(Records from a collection)

= = = =

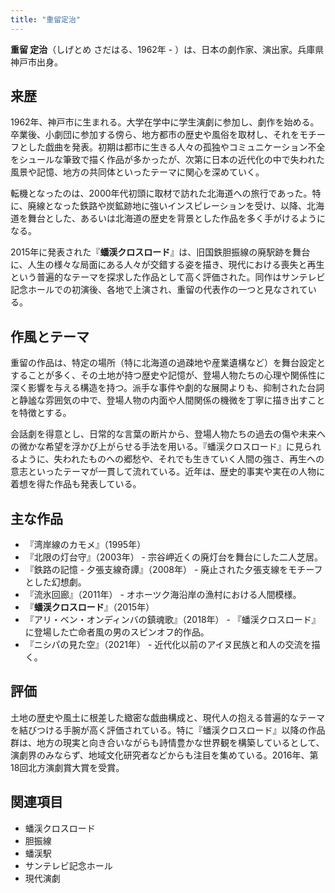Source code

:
 ```yaml
---
title: "重留定治"
---
```


**重留 定治**（しげとめ さだはる、1962年 - ）は、日本の劇作家、演出家。兵庫県神戸市出身。

## 来歴
1962年、神戸市に生まれる。大学在学中に学生演劇に参加し、劇作を始める。卒業後、小劇団に参加する傍ら、地方都市の歴史や風俗を取材し、それをモチーフとした戯曲を発表。初期は都市に生きる人々の孤独やコミュニケーション不全をシュールな筆致で描く作品が多かったが、次第に日本の近代化の中で失われた風景や記憶、地方の共同体といったテーマに関心を深めていく。

転機となったのは、2000年代初頭に取材で訪れた北海道への旅行であった。特に、廃線となった鉄路や炭鉱跡地に強いインスピレーションを受け、以降、北海道を舞台とした、あるいは北海道の歴史を背景とした作品を多く手がけるようになる。

2015年に発表された『**蟠渓クロスロード**』は、旧国鉄胆振線の廃駅跡を舞台に、人生の様々な局面にある人々が交錯する姿を描き、現代における喪失と再生という普遍的なテーマを探求した作品として高く評価された。同作はサンテレビ記念ホールでの初演後、各地で上演され、重留の代表作の一つと見なされている。

## 作風とテーマ
重留の作品は、特定の場所（特に北海道の過疎地や産業遺構など）を舞台設定とすることが多く、その土地が持つ歴史や記憶が、登場人物たちの心理や関係性に深く影響を与える構造を持つ。派手な事件や劇的な展開よりも、抑制された台詞と静謐な雰囲気の中で、登場人物の内面や人間関係の機微を丁寧に描き出すことを特徴とする。

会話劇を得意とし、日常的な言葉の断片から、登場人物たちの過去の傷や未来への微かな希望を浮かび上がらせる手法を用いる。『蟠渓クロスロード』に見られるように、失われたものへの郷愁や、それでも生きていく人間の強さ、再生への意志といったテーマが一貫して流れている。近年は、歴史的事実や実在の人物に着想を得た作品も発表している。

## 主な作品
*   『湾岸線のカモメ』（1995年）
*   『北限の灯台守』（2003年） - 宗谷岬近くの廃灯台を舞台にした二人芝居。
*   『鉄路の記憶 - 夕張支線奇譚』（2008年） - 廃止された夕張支線をモチーフとした幻想劇。
*   『流氷回廊』（2011年） - オホーツク海沿岸の漁村における人間模様。
*   『**蟠渓クロスロード**』（2015年）
*   『アリ・ベン・オンディンバの鎮魂歌』（2018年） - 『蟠渓クロスロード』に登場した亡命者風の男のスピンオフ的作品。
*   『ニシパの見た空』（2021年） - 近代化以前のアイヌ民族と和人の交流を描く。

## 評価
土地の歴史や風土に根差した緻密な戯曲構成と、現代人の抱える普遍的なテーマを結びつける手腕が高く評価されている。特に『蟠渓クロスロード』以降の作品群は、地方の現実と向き合いながらも詩情豊かな世界観を構築しているとして、演劇界のみならず、地域文化研究者などからも注目を集めている。2016年、第18回北方演劇賞大賞を受賞。

## 関連項目
*   蟠渓クロスロード
*   胆振線
*   蟠渓駅
*   サンテレビ記念ホール
*   現代演劇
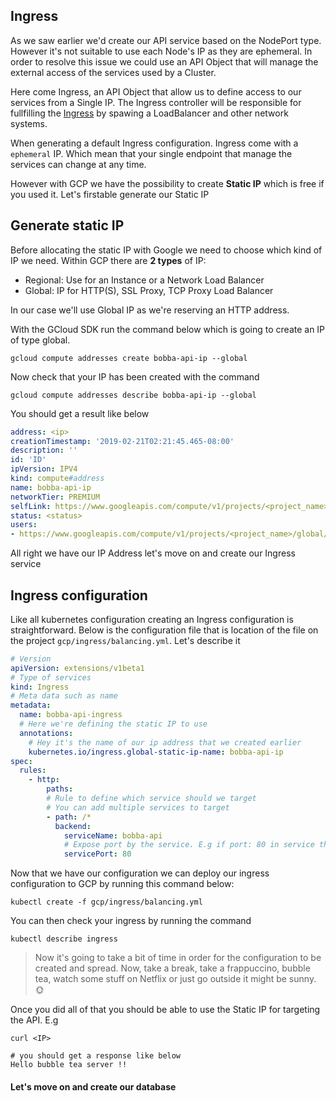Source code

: ## Ingress

As we saw earlier we'd create our API service based on the NodePort type. However it's not suitable to use each Node's IP as they are ephemeral. In order to resolve this issue we could use an API Object that will manage the external access of the services used by a Cluster.

Here come Ingress, an API Object that allow us to define access to our services from a Single IP. The Ingress controller will be responsible for fullfilling the [Ingress](https://www.webopedia.com/TERM/I/ingress_traffic.html) by spawing a LoadBalancer and other network systems.

When generating a default Ingress configuration. Ingress come with a ```ephemeral``` IP. Which mean that your single endpoint that manage the services can change at any time.

However with GCP we have the possibility to create **Static IP** which is free if you used it. Let's firstable generate our Static IP

## Generate static IP

Before allocating the static IP with Google we need to choose which kind of IP we need. Within GCP there are **2 types** of IP:

- Regional: Use for an Instance or a Network Load Balancer
- Global: IP for HTTP(S), SSL Proxy, TCP Proxy Load Balancer

In our case we'll use Global IP as we're reserving an HTTP address.

With the GCloud SDK run the command below which is going to create an IP of type global.

```ssh
gcloud compute addresses create bobba-api-ip --global
```

Now check that your IP has been created with the command

```ssh
gcloud compute addresses describe bobba-api-ip --global
```

You should get a result like below

```yaml
address: <ip>
creationTimestamp: '2019-02-21T02:21:45.465-08:00'
description: ''
id: 'ID'
ipVersion: IPV4
kind: compute#address
name: bobba-api-ip
networkTier: PREMIUM
selfLink: https://www.googleapis.com/compute/v1/projects/<project_name>/global/addresses/bobba-api-ip
status: <status>
users:
- https://www.googleapis.com/compute/v1/projects/<project_name>/global/forwardingRules/k8s-fw-default-bobba-api-ingress--c37fc980ac025b96
```

All right we have our IP Address let's move on and create our Ingress service

## Ingress configuration

Like all kubernetes configuration creating an Ingress configuration is straightforward. Below is the configuration file that is location of the file on the project ```gcp/ingress/balancing.yml```. Let's describe it

```yaml
# Version
apiVersion: extensions/v1beta1
# Type of services
kind: Ingress
# Meta data such as name
metadata:
  name: bobba-api-ingress
  # Here we're defining the static IP to use
  annotations:
    # Hey it's the name of our ip address that we created earlier
    kubernetes.io/ingress.global-static-ip-name: bobba-api-ip
spec:
  rules:
    - http:
        paths:
        # Rule to define which service should we target
        # You can add multiple services to target
        - path: /*
          backend:
            serviceName: bobba-api
            # Expose port by the service. E.g if port: 80 in service then use 80 for servicePort
            servicePort: 80
```

Now that we have our configuration we can deploy our ingress configuration to GCP by running this command below:

```shell
kubectl create -f gcp/ingress/balancing.yml
```

You can then check your ingress by running the command 

```shell
kubectl describe ingress
```

> Now it's going to take a bit of time in order for the configuration to be created and spread. Now, take a break, take a frappuccino, bubble tea, watch some stuff on Netflix or just go outside it might be sunny. 🌞

Once you did all of that you should be able to use the Static IP for targeting the API. E.g

```shell
curl <IP>

# you should get a response like below
Hello bubble tea server !!
```

#### Let's move on and create our database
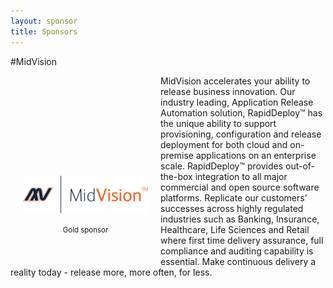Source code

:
 ```yaml
---
layout: sponsor
title: Sponsors
---
```

#MidVision
<div style="width:200px;float:left;padding:20px">
  <div style="height:200px;position:relative;">
    <a href="http://www.midvision.com" target="_blank"><img style="position: absolute; bottom: 0;width:200px" src="/images/midvision.png" /></a>
  </div>
  <div style="height:40px;text-align:center;font-size:82%;padding-top:20px;">Gold sponsor</div>
</div>

MidVision accelerates your ability to release business innovation. Our industry leading, Application Release Automation solution, RapidDeploy™ has the unique ability to support provisioning, configuration and release deployment for both cloud and on-premise applications on an enterprise scale. RapidDeploy™ provides out-of-the-box integration to all major commercial and open source software platforms. Replicate our customers’ successes across highly regulated industries such as Banking, Insurance, Healthcare, Life Sciences and Retail where first time delivery assurance, full compliance and auditing capability is essential. Make continuous delivery a reality today - release more, more often, for less.
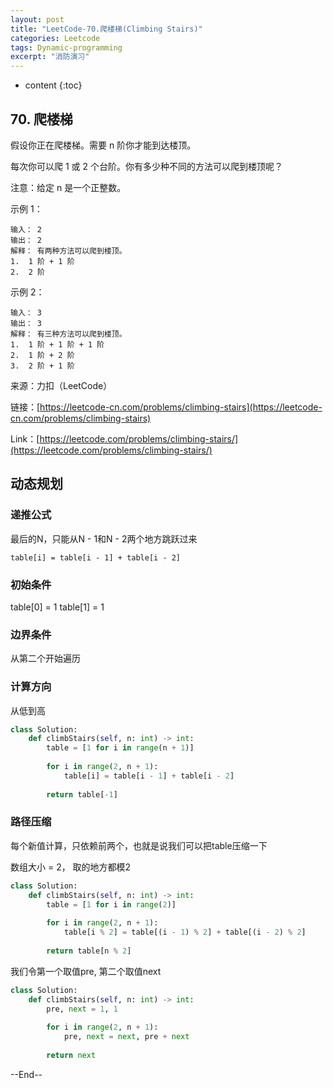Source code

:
 ```yaml
---
layout: post
title: "LeetCode-70.爬楼梯(Climbing Stairs)"
categories: Leetcode
tags: Dynamic-programming
excerpt: "消防演习"
---
```


* content
{:toc}

## 70. 爬楼梯

假设你正在爬楼梯。需要 n 阶你才能到达楼顶。

每次你可以爬 1 或 2 个台阶。你有多少种不同的方法可以爬到楼顶呢？

注意：给定 n 是一个正整数。

示例 1：

```
输入： 2
输出： 2
解释： 有两种方法可以爬到楼顶。
1.  1 阶 + 1 阶
2.  2 阶
```

示例 2：

```
输入： 3
输出： 3
解释： 有三种方法可以爬到楼顶。
1.  1 阶 + 1 阶 + 1 阶
2.  1 阶 + 2 阶
3.  2 阶 + 1 阶
```

来源：力扣（LeetCode）

链接：[https://leetcode-cn.com/problems/climbing-stairs](https://leetcode-cn.com/problems/climbing-stairs)

Link：[https://leetcode.com/problems/climbing-stairs/](https://leetcode.com/problems/climbing-stairs/)

## 动态规划

### 递推公式

最后的N，只能从N - 1和N - 2两个地方跳跃过来

```
table[i] = table[i - 1] + table[i - 2]
```

### 初始条件

table[0] = 1
table[1] = 1

### 边界条件

从第二个开始遍历

### 计算方向

从低到高

```python
class Solution:
    def climbStairs(self, n: int) -> int:
        table = [1 for i in range(n + 1)]
        
        for i in range(2, n + 1):
            table[i] = table[i - 1] + table[i - 2]
            
        return table[-1]
```

### 路径压缩

每个新值计算，只依赖前两个，也就是说我们可以把table压缩一下

数组大小 = 2， 取的地方都模2

```python
class Solution:
    def climbStairs(self, n: int) -> int:
        table = [1 for i in range(2)]
        
        for i in range(2, n + 1):
            table[i % 2] = table[(i - 1) % 2] + table[(i - 2) % 2]
            
        return table[n % 2]
```

我们令第一个取值pre, 第二个取值next

```python
class Solution:
    def climbStairs(self, n: int) -> int:
        pre, next = 1, 1
        
        for i in range(2, n + 1):
            pre, next = next, pre + next
            
        return next
```

--End--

= = = =

■ **The task**:
Could you set down, exactly as written, every line from the start of the records above through the line containing "1962年、神戸市に生まれる", leaving the pictures out?

■ **Result of the task**:
Source code

:
 ```yaml
---
title: "重留定治"
---
```


**重留 定治**（しげとめ さだはる、1962年 - ）は、日本の劇作家、演出家。兵庫県神戸市出身。

## 来歴
1962年、神戸市に生まれる。大学在学中に学生演劇に参加し、劇作を始める。卒業後、小劇団に参加する傍ら、地方都市の歴史や風俗を取材し、それをモチーフとした戯曲を発表。初期は都市に生きる人々の孤独やコミュニケーション不全をシュールな筆致で描く作品が多かったが、次第に日本の近代化の中で失われた風景や記憶、地方の共同体といったテーマに関心を深めていく。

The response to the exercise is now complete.